Im Folgenden entwickelt der Autor das Bild eines Europas aus amerikanischer Sicht. Ein Raum des Friedens und wirtschaftlicher Austauschbeziehungen, zu dem auch Russland die Tore offen stehen und der sich zur Bildung einer stabilen Weltregion auch den baltischen Staaten und der Türkei nicht verschließt. Unter dieser Voraussetzung muss die EU-Erweiterung mit der NATO-Erweiterung Hand in Hand gehen. Das Entstehen eines Stabilitätspoles in dieser Weltregion soll die Entwicklung der grundlegenden Werte befördern, die dann weit über die Nachbarstaaten hinaus ausstrahlen würden. Die euroatlantische Partnerschaft soll als Modell gelten, weil sie nicht nur für uns, sondern auch für den Rest der Welt von grundlegender Bedeutung sei.
Präsident Clinton sei ausdrücklich für den Beitrag zu dem Sonderheft des Forum Franco-Allemand gedankt.
© 2001
William Jefferson CLINTON - Präsident der Vereinigten Staaten
von Amerika / 1993 - Januar 2001


Vor 12 Jahren fiel die Berliner Mauer, der Eiserne Vorhang öffnete sich, und endlich tat sich vor uns die Aussicht auf ein ungeteiltes und freies Europa auf.

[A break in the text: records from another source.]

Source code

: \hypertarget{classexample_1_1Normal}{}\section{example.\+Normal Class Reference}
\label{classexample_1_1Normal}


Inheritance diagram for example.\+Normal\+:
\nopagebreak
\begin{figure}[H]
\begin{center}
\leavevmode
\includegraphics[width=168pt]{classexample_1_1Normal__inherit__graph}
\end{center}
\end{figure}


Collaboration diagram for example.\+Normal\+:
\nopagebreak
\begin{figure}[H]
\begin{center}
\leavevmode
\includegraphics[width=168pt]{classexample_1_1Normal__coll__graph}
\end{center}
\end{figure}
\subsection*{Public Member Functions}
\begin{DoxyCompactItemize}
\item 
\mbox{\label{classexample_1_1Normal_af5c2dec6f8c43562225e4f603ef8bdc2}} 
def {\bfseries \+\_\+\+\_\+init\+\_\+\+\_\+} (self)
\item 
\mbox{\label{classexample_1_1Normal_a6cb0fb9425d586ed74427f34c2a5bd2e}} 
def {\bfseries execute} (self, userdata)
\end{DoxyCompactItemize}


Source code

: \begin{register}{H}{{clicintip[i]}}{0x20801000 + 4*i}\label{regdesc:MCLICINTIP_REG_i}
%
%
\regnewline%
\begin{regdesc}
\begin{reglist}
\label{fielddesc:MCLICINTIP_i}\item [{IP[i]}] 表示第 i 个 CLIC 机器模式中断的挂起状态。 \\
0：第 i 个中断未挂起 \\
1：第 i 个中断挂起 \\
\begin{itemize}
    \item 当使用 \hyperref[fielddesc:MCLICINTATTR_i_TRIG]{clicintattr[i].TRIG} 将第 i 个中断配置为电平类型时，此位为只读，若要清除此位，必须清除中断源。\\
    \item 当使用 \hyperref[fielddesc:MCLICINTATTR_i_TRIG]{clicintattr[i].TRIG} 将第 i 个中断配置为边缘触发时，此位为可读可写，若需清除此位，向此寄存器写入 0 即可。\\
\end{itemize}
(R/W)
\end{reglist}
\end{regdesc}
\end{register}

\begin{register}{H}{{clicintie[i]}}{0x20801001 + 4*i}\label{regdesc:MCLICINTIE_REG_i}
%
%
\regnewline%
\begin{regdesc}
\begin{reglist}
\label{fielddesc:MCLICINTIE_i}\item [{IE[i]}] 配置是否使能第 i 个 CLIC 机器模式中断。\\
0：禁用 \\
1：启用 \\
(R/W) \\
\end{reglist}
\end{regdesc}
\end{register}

Wir alle werden uns an 1989 als das Datum erinnern, an dem die Mauer zu den lauten Klängen von Schillers "Ode an die Freude" fiel. Es war ein Augenblick großer Befreiung - wie 1789 oder 1848 - ein besonderer Triumph für das deutsche Volk, dessen Vereinigung große Unbilden überwand und den Weg für die umfassendere Vereinigung Europas ebnete.

Zu häufig vergessen wir, dass 1989 auch eine Zeit großer Unsicherheit bezüglich der Zukunft war. Es gab Zweifel an der Zukunft der NATO, die später durch ihre Langsamkeit verstärkt wurden, das Übel in Bosnien und Kroatien anzugehen. Es wurde befürchtet, dass die Bestrebungen der EU, sich enger zusammenzuschließen, entweder scheitern, oder bei Erfolg, Europa und die Vereinigten Staaten auf verhängnisvolle Weise teilen würden. Die Länder Mittel- und Osteuropas fürchteten, eine Grauzone der Armut und Unsicherheit zu werden. Viele fragten sich, ob Russland einem Rückfall in den Kommunismus oder einem nationalistischen Putsch zustrebte.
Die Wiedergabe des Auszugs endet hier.